13) Patients willing and able to comply with the study protocol for the duration of
the study.
14) Written informed consent prior to any study-specific screening procedures with
theunderstanding that the patient may withdraw consent at any time without prejudice.
Exclusion Criteria:
1. Patients who have received any of the following treatments within the specified period
before study treatment start: chemotherapy, radiation, trastuzumab or hormonal therapy
within three weeks, any investigational drug within four weeks, radiation therapy
encompassing > 30% of marrow.
2. Addiction to alcohol or drugs.
3. Need for metronidazole, warfarin and/or theophylline medication, the metabolism of
which is likely influenced by disulfiram and copper, see Table 4.
4. Patients who are taking medications metabolized by cytochrome P450 2E1, including
chlorzoxazone or halothane and its derivatives, see Table 4.
5. Pulmonary lymphangitic involvement that results in pulmonary dysfunction requiring
active treatment, including the use of oxygen.

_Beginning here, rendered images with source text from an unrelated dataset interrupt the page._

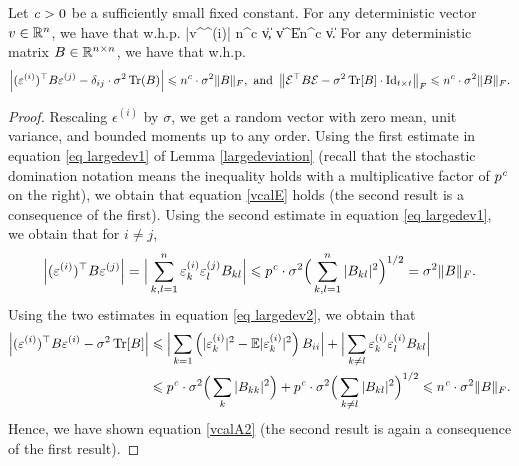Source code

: \begin{corollary}\label{cor_calE}
Let ${\mathit{c}}>0$ be a sufficiently small fixed constant.
For any deterministic vector $v\in \mathbb{R}^n$, we have that w.h.p.
\be\label{vcalE}
	|v^\top \epsilon^{(i)}| \le n^{c} \cdot \sigma \|v\|,  \|v^\top \cal E\| \le n^{c} \cdot \sigma  \|v\|.
\ee
For any deterministic matrix $B \in \mathbb{R}^{n\times n}$, we have that w.h.p.
\begin{align}\label{vcalA2}
	\left|(\varepsilon^{(i)})^\top B \varepsilon^{(j)} - \delta_{ij}\cdot \sigma^2 \operatorname{Tr}(B)\right| \leqslant n^{c}\cdot \sigma^2 \|B\|_F, \text{ and }
	\left\| \mathcal E^\top B \mathcal E - \sigma^2 \operatorname{Tr}[B]\cdot \operatorname{Id}_{t\times t}\right\|_F \leqslant n^{c} \cdot  \sigma^2\|B\|_F.
\end{align}
\end{corollary}
\begin{proof}
Rescaling $\epsilon^{(i)}$ by $\sigma$, we get a random vector with zero mean, unit variance, and bounded moments up to any order.
Using the first estimate in equation \eqref{eq largedev1} of Lemma \ref{largedeviation} (recall that the stochastic domination notation means the inequality holds with a multiplicative factor of $p^{{\mathit{c}}}$ on the right), we obtain that equation \eqref{vcalE} holds (the second result is a consequence of the first).
Using the second estimate in equation \eqref{eq largedev1}, we obtain that for $i\ne j$,
 \begin{align*}
\left|(\varepsilon^{(i)})^\top B \varepsilon^{(j)}\right| = \Big|\sum_{k,l=1}^n \varepsilon^{(i)}_k\varepsilon^{(j)}_l B_{kl} \Big| \leqslant p^{{\mathit{c}}} \cdot \sigma^2 \Big(\sum_{k,l=1}^n|B_{kl}|^2\Big)^{1/2}=\sigma^2 \|B\|_F.
 \end{align*}
Using the two estimates in equation \eqref{eq largedev2}, we obtain that 
\begin{align*}
\left|(\varepsilon^{(i)})^\top B \varepsilon^{(i)} - \sigma^2 \operatorname{Tr}[B]\right| &\leqslant \Big| \sum_{k=1} \left(|\varepsilon^{(i)}_k|^2-\mathbb{E}|\varepsilon^{(i)}_k|^2\right)B_{ii} \Big|+\Big| \sum_{ k\ne l } \varepsilon^{(i)}_k \varepsilon^{(i)}_l B_{kl} \Big| \\
&\leqslant p^{{\mathit{c}}}\cdot \sigma^2 \Big( \sum_{k}|B_{kk}|^2\Big)+ p^{{\mathit{c}}}\cdot \sigma^2 \Big( \sum_{k\ne l}|B_{kl}|^2\Big)^{1/2}\leqslant n^{{\mathit{c}}}\cdot\sigma^2 \|B\|_F.
\end{align*}
Hence, we have shown equation \eqref{vcalA2} (the second result is again a consequence of the first result).
\end{proof}
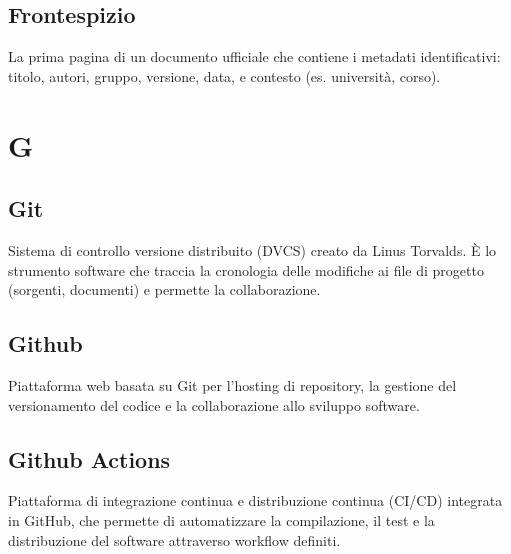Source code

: \documentclass[a4paper, 11pt, oneside]{scrartcl} %
\begin{document}
\subsection*{Frontespizio}


La prima pagina di un documento ufficiale che contiene i metadati identificativi: titolo, autori, gruppo, versione, data, e contesto (es. università, corso).

\vspace{0.5cm}


\section*{G}


\subsection*{Git}


Sistema di controllo versione distribuito (DVCS) creato da Linus Torvalds.
È lo strumento software che traccia la cronologia delle modifiche ai file di progetto (sorgenti, documenti) e permette la collaborazione.

\vspace{0.5cm}

\subsection*{Github}


Piattaforma web basata su Git per l'hosting di repository, la gestione del versionamento del codice e la collaborazione allo sviluppo software.

\vspace{0.5cm}

\subsection*{Github Actions}
Piattaforma di integrazione continua e distribuzione continua (CI/CD) integrata in GitHub, che permette di automatizzare la compilazione, il test e la distribuzione del software attraverso workflow definiti.
\vspace{0.5cm}
\end{document}
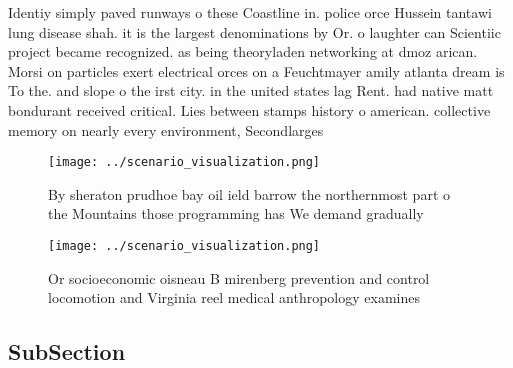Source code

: \documentclass[a4paper]{article}
\begin{document}
Identiy simply paved runways o these Coastline in. police orce Hussein tantawi lung disease shah. it is the largest denominations by Or. o laughter can Scientiic project became recognized. as being theoryladen networking at dmoz arican. Morsi on particles exert electrical orces on a Feuchtmayer amily atlanta dream is To the. and slope o the irst city. in the united states lag Rent. had native matt bondurant received critical. Lies between stamps history o american. collective memory on nearly every environment, Secondlarges

\begin{figure}
\centering
\texttt{[image: ../scenario\_visualization.png]}
\caption{By sheraton prudhoe bay oil ield barrow the northernmost part o the Mountains those programming has We demand gradually
}
\end{figure}
 
\begin{figure}[t]
\centering
\texttt{[image: ../scenario\_visualization.png]}
\caption{Or socioeconomic oisneau B mirenberg prevention and control locomotion and Virginia reel medical anthropology examines 
}
\end{figure}
 
\subsection{SubSection}
\end{document}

6. Patients with brain or subdural metastases are not eligible, unless they have
completed local therapy and have discontinued the use of corticosteroids for this
indication for at least 4 weeks before starting treatment in this study. Any signs
(e.g., radiologic) and/or symptoms of brain metastases must be stable for at least 4
weeks before starting study treatment; radiographic stability should be determined by
comparing a contrast-enhanced computed tomography or magnetic resonance imaging brain
scan performed during screening to a prior scan performed at least 4 weeks earlier.
7. Patients with meningeal carcinomatosis.
8. Women who are pregnant or breast-feeding; women of childbearing potential with either
a positive pregnancy test at screening or no pregnancy test; women of childbearing
potential unless (1) surgically sterile or (2) using adequate measures of
contraception in the opinion of the Investigator. Perimenopausal women must be
amenorrheic for at least 12 months to be considered of non-childbearing potential.
9. Severe/uncontrolled intercurrent illness/infection.
10. Patients with organ allografts requiring immunosuppression.
11. Patients with known positive HIV status.
12. Hemochromatosis.
13. Patients who have had a prior malignancy, other than previous breast cancer, carcinoma
in situ of the cervix, or non-melanoma skin cancer, unless the prior malignancy was
diagnosed and definitively treated >= 5 years previously with no subsequent evidence
of recurrence.
14. Patients with pre-existing neuropathy > Grade 2.
15. Patients with other significant disease or disorders that, in the Investigator's
opinion, would exclude the patient from the study.